▶ _Excerpted data_
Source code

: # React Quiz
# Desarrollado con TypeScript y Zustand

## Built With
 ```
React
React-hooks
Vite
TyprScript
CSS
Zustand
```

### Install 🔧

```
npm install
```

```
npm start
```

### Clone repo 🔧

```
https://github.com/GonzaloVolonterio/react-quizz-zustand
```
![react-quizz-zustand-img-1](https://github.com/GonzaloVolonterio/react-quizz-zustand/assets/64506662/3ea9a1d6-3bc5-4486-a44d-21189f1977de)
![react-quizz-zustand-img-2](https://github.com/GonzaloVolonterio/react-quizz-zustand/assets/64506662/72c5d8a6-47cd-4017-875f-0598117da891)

▶ _Work instructions_
The required answer is each line of the data in which the word "GonzaloVolonterio" appears.

▶ _Result of this exercise_
https://github.com/GonzaloVolonterio/react-quizz-zustand
![react-quizz-zustand-img-1](https://github.com/GonzaloVolonterio/react-quizz-zustand/assets/64506662/3ea9a1d6-3bc5-4486-a44d-21189f1977de)
![react-quizz-zustand-img-2](https://github.com/GonzaloVolonterio/react-quizz-zustand/assets/64506662/72c5d8a6-47cd-4017-875f-0598117da891)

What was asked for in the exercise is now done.